As many of you know from previous posts, I have never stopped playing in these soon to be 57 years. There were lean times when playing for Christmas or Easter at church was the extent of my playing, but the horn was always nearby. The last three years since my first Shell Lake Adult Big Band Workshop has been a whole new world of music opening for me. Some of this has been chronicled in the earlier posts in the Tuning Slide. As I get started in the fourth year of the Tuning Slide I sat back and reflected on why I play music. Over the past weeks a number of moments have occurred in various places that have reminded me why I continue to do so. To get Year Four started- here’s the first half of what came to mind.

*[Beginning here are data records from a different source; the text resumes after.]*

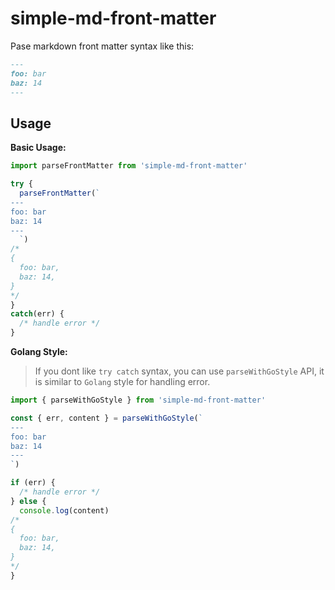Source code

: # simple-md-front-matter

Pase markdown front matter syntax like this:

```markdown
---
foo: bar
baz: 14
---
```

## Usage

**Basic Usage:**

```ts
import parseFrontMatter from 'simple-md-front-matter'

try {
  parseFrontMatter(`
---
foo: bar
baz: 14
---
  `)
/*
{
  foo: bar,
  baz: 14,
}
*/
}
catch(err) {
  /* handle error */
}
```

**Golang Style:**

> If you dont like `try catch` syntax, you can use `parseWithGoStyle` API, it is similar to `Golang` style for handling error.

```ts
import { parseWithGoStyle } from 'simple-md-front-matter'

const { err, content } = parseWithGoStyle(`
---
foo: bar
baz: 14
---
`)

if (err) {
  /* handle error */
} else {
  console.log(content)
/*
{
  foo: bar,
  baz: 14,
}
*/
}
```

My Experience of Playing Music (part 1)
✓ Band members smiling in rehearsal as we practiced Holst’s “2nd Suite.”

The two Holst Suites may be the greatest concert wind band pieces ever written- and the 2nd is at the top of the list. We were rehearsing it for a summer concert and I looked up during a long rest in the fourth movement and noticed that almost every musician in the band who was in the middle of a rest was also smiling. I couldn’t believe how my whole body, mind, and soul responded immediately to it when we hit the first notes. Yes, it is that great! Every time.


✓ Carmen Dragon’s “America the Beautiful”

Our director called it perhaps the best concert band arrangement of any time- the Dragon arrangement of America the Beautiful. I have long lost count of how many times I have played this. I have never forgotten the first time. I was a senior in high school and was at our district band festival playing first trumpet (not cornet, since I didn’t own a cornet.) The band arrangement was only three years old at the time and not well-known- like it would become. I was overwhelmed and inspired at that point. I still am today. Even writing this gives me goosebumps.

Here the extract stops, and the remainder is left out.